Work to complete. Show each line from the records below in which the word "checks" occurs.

Records from a collection:
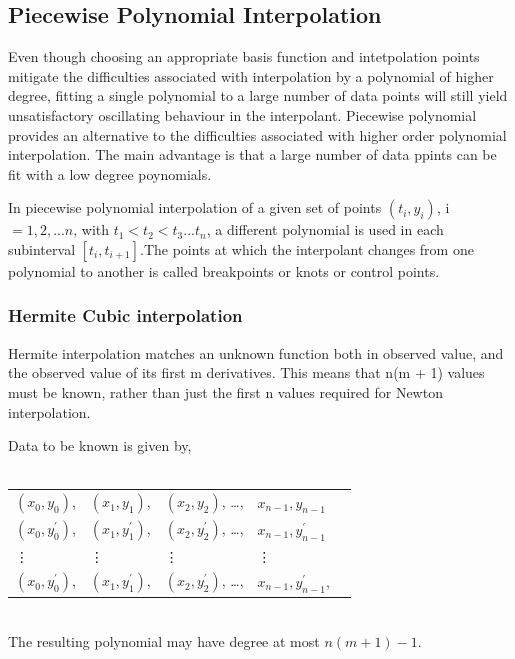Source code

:\documentclass[12pt]{article}
\begin{document}
\subsection{Piecewise Polynomial Interpolation}
Even though choosing an appropriate basis function and intetpolation points mitigate the difficulties associated with interpolation by a polynomial of higher degree, fitting a single polynomial to a large number of data points will still yield unsatisfactory oscillating behaviour in the interpolant. 
Piecewise polynomial provides an alternative to the difficulties associated with higher order polynomial interpolation. The main advantage is that a large number of data ppints can be fit with a low degree poynomials.

In piecewise polynomial interpolation of a given set of points $(t_i,y_i)$, i $=1,2,...n$, with $t_1 < t_2 < t_3 ...t_n$, a different polynomial is used in each subinterval $[t_i, t_{i+1}]$.The points at which the interpolant changes from one polynomial to another is called breakpoints or knots or control points.

\subsubsection{Hermite Cubic interpolation}
Hermite interpolation matches an unknown function both in observed value, and the observed value of its first m derivatives. This means that n(m + 1) values must be known, rather than just the first n values required for Newton interpolation.

Data to be known is given by, \\
~\newline

\renewcommand{\arraystretch}{1.2}
\noindent
 \begin{tabular}{l l l l l} 
	\toprule		
	\midrule 
	 $(x_0,y_0)$,& $(x_1,y_1)$, & $(x_2,y_2)$, \dots, & $x_{n-1}, y_{n-1}$\\
	 $(x_0,y_0 ^{'})$,& $(x_1,y_1 ^{'})$, & $(x_2,y_2 ^{'})$, \dots, & $x_{n-1}, y_{n-1} ^{'}$\\
	 \vdots & \vdots & \vdots & \vdots \\
	 $(x_0,y_0 ^{'})$,& $(x_1,y_1 ^{'})$, & $(x_2,y_2 ^{'})$, \dots, & $x_{n-1}, y_{n-1} ^{'}$,\\
	\bottomrule
\end{tabular}
\\
The resulting polynomial may have degree at most $n(m + 1)-1$.
\end{document}
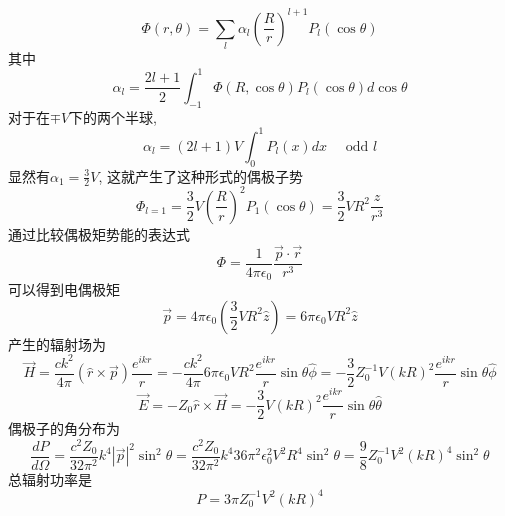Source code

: \documentclass[UTF8,9pt]{ctexart}
\begin{document}
$$ 
\Phi(r, \theta)=\sum_{l} \alpha_{l}\left(\frac{R}{r}\right)^{l+1} P_{l}(\cos \theta)
 $$
 其中
 $$ 
\alpha_{l}=\frac{2 l+1}{2} \int_{-1}^{1} \Phi(R, \cos \theta) P_{l}(\cos \theta) d \cos \theta
 $$
 对于在$\mp V$下的两个半球, $$ 
 \alpha_{l}=(2 l+1) V \int_{0}^{1} P_{l}(x) d x \quad \text { odd } l
  $$
  显然有$\alpha_{1}=\frac{3}{2} V$, 这就产生了这种形式的偶极子势$$ 
  \Phi_{l=1}=\frac{3}{2} V\left(\frac{R}{r}\right)^{2} P_{1}(\cos \theta)=\frac{3}{2} V R^{2} \frac{z}{r^{3}}
   $$
   通过比较偶极矩势能的表达式$$ 
   \Phi=\frac{1}{4 \pi \epsilon_{0}} \frac{\vec{p} \cdot \vec{r}}{r^{3}}
    $$
    可以得到电偶极矩
    $$ 
\vec{p}=4 \pi \epsilon_{0}\left(\frac{3}{2} V R^{2} \hat{z}\right)=6 \pi \epsilon_{0} V R^{2} \hat{z}
 $$
 产生的辐射场为$$ 
 \vec{H}=\frac{c k^{2}}{4 \pi}(\hat{r} \times \vec{p}) \frac{e^{i k r}}{r}=-\frac{c k^{2}}{4 \pi} 6 \pi \epsilon_{0} V R^{2} \frac{e^{i k r}}{r} \sin \theta \hat{\phi}=-\frac{3}{2} Z_{0}^{-1} V(k R)^{2} \frac{e^{i k r}}{r} \sin \theta \hat{\phi}
  $$
  $$ 
\vec{E}=-Z_{0} \hat{r} \times \vec{H}=-\frac{3}{2} V(k R)^{2} \frac{e^{i k r}}{r} \sin \theta \hat{\theta}
 $$
 偶极子的角分布为
 $$ 
\frac{d P}{d \Omega}=\frac{c^{2} Z_{0}}{32 \pi^{2}} k^{4}|\vec{p}|^{2} \sin ^{2} \theta=\frac{c^{2} Z_{0}}{32 \pi^{2}} k^{4} 36 \pi^{2} \epsilon_{0}^{2} V^{2} R^{4} \sin ^{2} \theta=\frac{9}{8} Z_{0}^{-1} V^{2}(k R)^{4} \sin ^{2} \theta
 $$总辐射功率是$$ 
 P=3 \pi Z_{0}^{-1} V^{2}(k R)^{4}
  $$
\end{document}
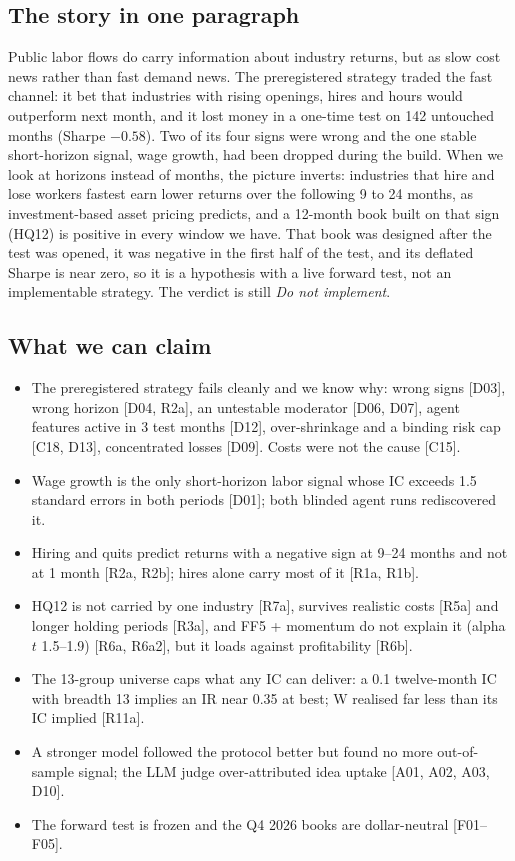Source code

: \subsection*{The story in one paragraph}
Public labor flows do carry information about industry returns, but as slow cost news rather than fast demand news. The preregistered strategy traded the fast channel: it bet that industries with rising openings, hires and hours would outperform next month, and it lost money in a one-time test on 142 untouched months (Sharpe $-0.58$). Two of its four signs were wrong and the one stable short-horizon signal, wage growth, had been dropped during the build. When we look at horizons instead of months, the picture inverts: industries that hire and lose workers fastest earn lower returns over the following 9 to 24 months, as investment-based asset pricing predicts, and a 12-month book built on that sign (HQ12) is positive in every window we have. That book was designed after the test was opened, it was negative in the first half of the test, and its deflated Sharpe is near zero, so it is a hypothesis with a live forward test, not an implementable strategy. The verdict is still \emph{Do not implement}.

\subsection*{What we can claim}
\begin{itemize}
\item The preregistered strategy fails cleanly and we know why: wrong signs [D03], wrong horizon [D04, R2a], an untestable moderator [D06, D07], agent features active in 3 test months [D12], over-shrinkage and a binding risk cap [C18, D13], concentrated losses [D09]. Costs were not the cause [C15].
\item Wage growth is the only short-horizon labor signal whose IC exceeds 1.5 standard errors in both periods [D01]; both blinded agent runs rediscovered it.
\item Hiring and quits predict returns with a negative sign at 9--24 months and not at 1 month [R2a, R2b]; hires alone carry most of it [R1a, R1b].
\item HQ12 is not carried by one industry [R7a], survives realistic costs [R5a] and longer holding periods [R3a], and FF5 + momentum do not explain it (alpha $t$ 1.5--1.9) [R6a, R6a2], but it loads against profitability [R6b].
\item The 13-group universe caps what any IC can deliver: a 0.1 twelve-month IC with breadth 13 implies an IR near 0.35 at best; W realised far less than its IC implied [R11a].
\item A stronger model followed the protocol better but found no more out-of-sample signal; the LLM judge over-attributed idea uptake [A01, A02, A03, D10].
\item The forward test is frozen and the Q4 2026 books are dollar-neutral [F01--F05].
\end{itemize}

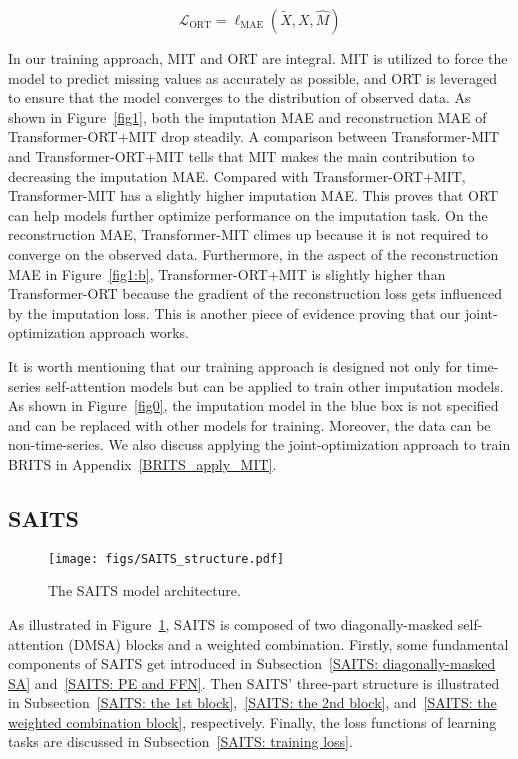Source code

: \documentclass{article}
\begin{document}
\begin{equation}
	\label{reconstruction_loss_training}
	\mathcal{L}_\text{ORT} = \ell_{\text{MAE}}\left(\tilde{X}, X, \hat{M}\right)
\end{equation}

In our training approach, MIT and ORT are integral. MIT is utilized to force the model to predict missing values as accurately as possible, and ORT is leveraged to ensure that the model converges to the distribution of observed data. As shown in Figure~\ref{fig1}, both the imputation MAE and reconstruction MAE of Transformer-ORT+MIT drop steadily. A comparison between Transformer-MIT and Transformer-ORT+MIT tells that MIT makes the main contribution to decreasing the imputation MAE. Compared with Transformer-ORT+MIT, Transformer-MIT has a slightly higher imputation MAE. This proves that ORT can help models further optimize performance on the imputation task. On the reconstruction MAE, Transformer-MIT climes up because it is not required to converge on the observed data. Furthermore, in the aspect of the reconstruction MAE in Figure~\ref{fig1:b}, Transformer-ORT+MIT is slightly higher than Transformer-ORT because the gradient of the reconstruction loss gets influenced by the imputation loss. This is another piece of evidence proving that our joint-optimization approach works.

It is worth mentioning that our training approach is designed not only for time-series self-attention models but can be applied to train other imputation models. As shown in Figure~\ref{fig0}, the imputation model in the blue box is not specified and can be replaced with other models for training. Moreover, the data can be non-time-series. We also discuss applying the joint-optimization approach to train BRITS in Appendix~\ref{BRITS_apply_MIT}.

\subsection{SAITS} \label{methodology: SAITS}
\begin{figure}[!ht]
	\centering
	\texttt{[image: figs/SAITS\_structure.pdf]}
	\caption{The SAITS model architecture.}
	\label{fig:SAITS_structure}
\end{figure}

As illustrated in Figure~\ref{fig:SAITS_structure}, SAITS is composed of two diagonally-masked self-attention (DMSA) blocks and a weighted combination. Firstly, some fundamental components of SAITS get introduced in Subsection~\ref{SAITS: diagonally-masked SA} and~\ref{SAITS: PE and FFN}. Then SAITS' three-part structure is illustrated in Subsection~\ref{SAITS: the 1st block},~\ref{SAITS: the 2nd block}, and~\ref{SAITS: the weighted combination block}, respectively. Finally, the loss functions of learning tasks are discussed in Subsection~\ref{SAITS: training loss}.
\end{document}
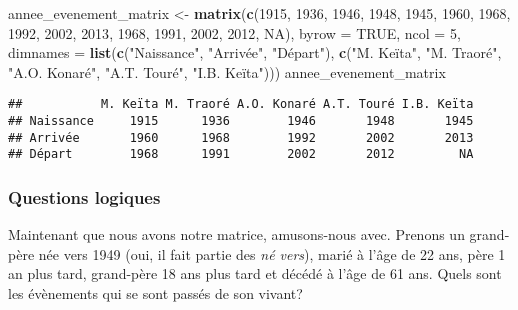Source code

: \documentclass[]{book}
\newenvironment{Shaded}{\begin{snugshade}}{\end{snugshade}}
\newcommand{\KeywordTok}[1]{\textcolor[rgb]{0.13,0.29,0.53}{\textbf{#1}}}
\newcommand{\DataTypeTok}[1]{\textcolor[rgb]{0.13,0.29,0.53}{#1}}
\newcommand{\DecValTok}[1]{\textcolor[rgb]{0.00,0.00,0.81}{#1}}
\newcommand{\StringTok}[1]{\textcolor[rgb]{0.31,0.60,0.02}{#1}}
\newcommand{\OtherTok}[1]{\textcolor[rgb]{0.56,0.35,0.01}{#1}}
\newcommand{\NormalTok}[1]{#1}
\begin{document}
\begin{Shaded}
\begin{Highlighting}[]
\NormalTok{annee_evenement_matrix <-}\StringTok{ }\KeywordTok{matrix}\NormalTok{(}\KeywordTok{c}\NormalTok{(}\DecValTok{1915}\NormalTok{, }\DecValTok{1936}\NormalTok{, }\DecValTok{1946}\NormalTok{, }\DecValTok{1948}\NormalTok{, }\DecValTok{1945}\NormalTok{,}
                                   \DecValTok{1960}\NormalTok{, }\DecValTok{1968}\NormalTok{, }\DecValTok{1992}\NormalTok{, }\DecValTok{2002}\NormalTok{, }\DecValTok{2013}\NormalTok{,}
                                   \DecValTok{1968}\NormalTok{, }\DecValTok{1991}\NormalTok{, }\DecValTok{2002}\NormalTok{, }\DecValTok{2012}\NormalTok{, }\OtherTok{NA}\NormalTok{),}
                                 \DataTypeTok{byrow =} \OtherTok{TRUE}\NormalTok{,}
                                 \DataTypeTok{ncol =} \DecValTok{5}\NormalTok{,}
                                 \DataTypeTok{dimnames =} \KeywordTok{list}\NormalTok{(}\KeywordTok{c}\NormalTok{(}\StringTok{"Naissance"}\NormalTok{, }\StringTok{"Arrivée"}\NormalTok{, }\StringTok{"Départ"}\NormalTok{),}
                                                 \KeywordTok{c}\NormalTok{(}\StringTok{"M. Keïta"}\NormalTok{, }\StringTok{"M. Traoré"}\NormalTok{, }\StringTok{"A.O. Konaré"}\NormalTok{, }\StringTok{"A.T. Touré"}\NormalTok{, }\StringTok{"I.B. Keïta"}\NormalTok{)))}
\NormalTok{annee_evenement_matrix}
\end{Highlighting}
\end{Shaded}

\begin{verbatim}
##           M. Keïta M. Traoré A.O. Konaré A.T. Touré I.B. Keïta
## Naissance     1915      1936        1946       1948       1945
## Arrivée       1960      1968        1992       2002       2013
## Départ        1968      1991        2002       2012         NA
\end{verbatim}

\subsubsection{Questions logiques}\label{questions-logiques}

Maintenant que nous avons notre matrice, amusons-nous avec. Prenons un
grand-père née vers 1949 (oui, il fait partie des \emph{né vers}), marié
à l'âge de 22 ans, père 1 an plus tard, grand-père 18 ans plus tard et
décédé à l'âge de 61 ans. Quels sont les évènements qui se sont passés
de son vivant?
\end{document}
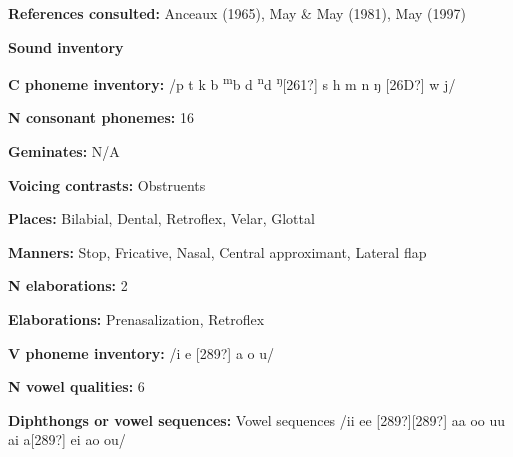 \begin{styleBody}
\textbf{References consulted: }Anceaux (1965), May \& May (1981), May (1997)
\end{styleBody}

\begin{styleBody}
\textbf{Sound inventory}
\end{styleBody}

\begin{styleBody}
\textbf{C phoneme inventory:} /p t k b \textsuperscript{m}b d \textsuperscript{n}d \textsuperscript{ŋ}[261?] s h m n ŋ [26D?] w j/
\end{styleBody}

\begin{styleBody}
\textbf{N consonant phonemes:} 16
\end{styleBody}

\begin{styleBody}
\textbf{Geminates:} N/A
\end{styleBody}

\begin{styleBody}
\textbf{Voicing contrasts:} Obstruents
\end{styleBody}

\begin{styleBody}
\textbf{Places:} Bilabial, Dental, Retroflex, Velar, Glottal
\end{styleBody}

\begin{styleBody}
\textbf{Manners:} Stop, Fricative, Nasal, Central approximant, Lateral flap
\end{styleBody}

\begin{styleBody}
\textbf{N elaborations:} 2
\end{styleBody}

\begin{styleBody}
\textbf{Elaborations:} Prenasalization, Retroflex
\end{styleBody}

\begin{styleBody}
\textbf{V phoneme inventory:} /i e [289?] a o u/
\end{styleBody}

\begin{styleBody}
\textbf{N vowel qualities:} 6
\end{styleBody}

\begin{styleBody}
\textbf{Diphthongs or vowel sequences:} Vowel sequences /ii ee [289?][289?] aa oo uu ai a[289?] ei ao ou/
\end{styleBody}

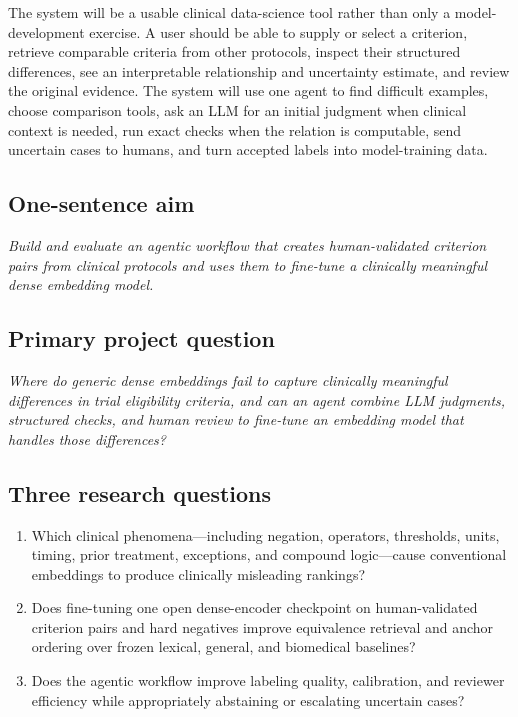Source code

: \documentclass[11pt]{article}
\begin{document}
The system will be a usable clinical data-science tool rather than only a model-development exercise. A user should be able to supply or select a criterion, retrieve comparable criteria from other protocols, inspect their structured differences, see an interpretable relationship and uncertainty estimate, and review the original evidence. The system will use one agent to find difficult examples, choose comparison tools, ask an LLM for an initial judgment when clinical context is needed, run exact checks when the relation is computable, send uncertain cases to humans, and turn accepted labels into model-training data.

\subsection*{One-sentence aim}

\emph{Build and evaluate an agentic workflow that creates human-validated criterion pairs from clinical protocols and uses them to fine-tune a clinically meaningful dense embedding model.}

\subsection*{Primary project question}

\emph{Where do generic dense embeddings fail to capture clinically meaningful differences in trial eligibility criteria, and can an agent combine LLM judgments, structured checks, and human review to fine-tune an embedding model that handles those differences?}

\subsection*{Three research questions}

\begin{enumerate}
    \item Which clinical phenomena---including negation, operators, thresholds, units, timing, prior treatment, exceptions, and compound logic---cause conventional embeddings to produce clinically misleading rankings?
    \item Does fine-tuning one open dense-encoder checkpoint on human-validated criterion pairs and hard negatives improve equivalence retrieval and anchor ordering over frozen lexical, general, and biomedical baselines?
    \item Does the agentic workflow improve labeling quality, calibration, and reviewer efficiency while appropriately abstaining or escalating uncertain cases?
\end{enumerate}
\end{document}
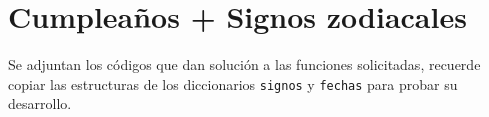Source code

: \section{Cumpleaños + Signos zodiacales}
  Se adjuntan los códigos que dan solución a las funciones solicitadas, recuerde copiar las estructuras de los diccionarios \texttt{signos} y \texttt{fechas} para probar su desarrollo.
  
  
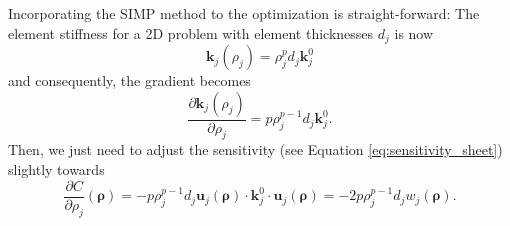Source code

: Incorporating the SIMP method to the optimization is straight-forward: The element stiffness for a 2D problem with element thicknesses $d_j$ is now 
\begin{equation}
    \mathbf{k}_j(\rho_j) =  \rho_j^p d_j \mathbf{k}^0_j
\end{equation}
and consequently, the gradient becomes 
\begin{equation}
    \frac{\partial\mathbf{k}_j(\rho_j)}{\partial \rho_j} =  p \rho_j^{p-1}  d_j\mathbf{k}^0_j.
\end{equation}
Then, we just need to adjust the sensitivity (see Equation \ref{eq:sensitivity_sheet}) slightly towards
\begin{equation}
    \frac{\partial C}{\partial \rho_j} (\pmb{\rho}) = - p \rho_j^{p-1} d_j\mathbf{u}_j(\pmb{\rho})  \cdot \mathbf{k}^0_j \cdot \mathbf{u}_j(\pmb{\rho}) = -2 p \rho_j^{p-1} d_j w_j(\pmb{\rho}).
    \label{eq:sensitivity_topology}
\end{equation}

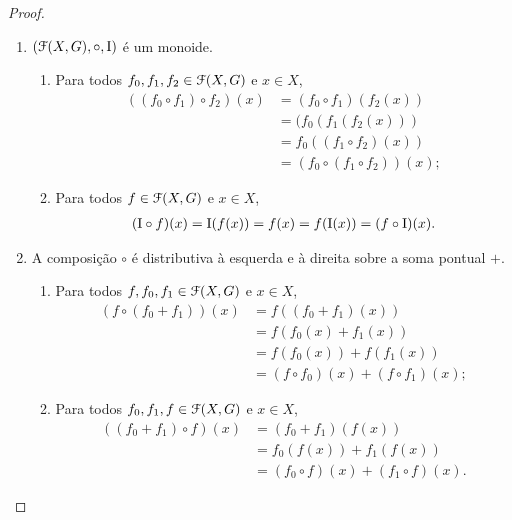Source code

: \begin{proof}
\begin{enumerate}
	\item $(\mathcal{F}(X,G),\circ,\mathrm{I})$ é um monoide.
		\begin{enumerate}
		\item Para todos $f_0,f_1,f_2 \in \mathcal{F}(X,G)$ e $x \in X$,
			\begin{align*}
			((f_0 \circ f_1) \circ f_2)(x) &= (f_0 \circ f_1)(f_2(x)) \\
				&= (f_0(f_1(f_2(x))) \\
				&= f_0((f_1 \circ f_2)(x)) \\
				&= (f_0 \circ (f_1 \circ f_2))(x);
			\end{align*}
		\item Para todos $f \in \mathcal{F}(X,G)$ e $x \in X$,
			\begin{align*}
			(\mathrm{I} \circ f)(x) = \mathrm{I}(f(x)) = f(x) = f(\mathrm{I}(x)) = (f \circ \mathrm{I})(x).
			\end{align*}
		\end{enumerate}
	\item A composição $\circ$ é distributiva à esquerda e à direita sobre a soma pontual $+$.
		\begin{enumerate}
		\item Para todos $f,f_0,f_1 \in \mathcal{F}(X,G)$ e $x \in X$,
			\begin{align*}
			(f \circ (f_0+f_1))(x) &= f((f_0+f_1)(x)) \\
				&= f(f_0(x)+f_1(x)) \\
				&= f(f_0(x))+f(f_1(x)) \\
				&= (f \circ f_0)(x) + (f \circ f_1)(x);
			\end{align*}
		\item Para todos $f_0,f_1,f \in \mathcal{F}(X,G)$ e $x \in X$,
			\begin{align*}
			((f_0+f_1) \circ f)(x) &= (f_0+f_1)(f(x)) \\
				&= f_0(f(x)) + f_1(f(x)) \\
				&= (f_0 \circ f)(x) + (f_1 \circ f)(x).
			\end{align*}
		\end{enumerate}
	\end{enumerate}
\end{proof}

Solution for this task.
The system will be a usable clinical data-science tool rather than only a model-development exercise. A user should be able to supply or select a criterion, retrieve comparable criteria from other protocols, inspect their structured differences, see an interpretable relationship and uncertainty estimate, and review the original evidence. The system will use one agent to find difficult examples, choose comparison tools, ask an LLM for an initial judgment when clinical context is needed, run exact checks when the relation is computable, send uncertain cases to humans, and turn accepted labels into model-training data.
\emph{Where do generic dense embeddings fail to capture clinically meaningful differences in trial eligibility criteria, and can an agent combine LLM judgments, structured checks, and human review to fine-tune an embedding model that handles those differences?}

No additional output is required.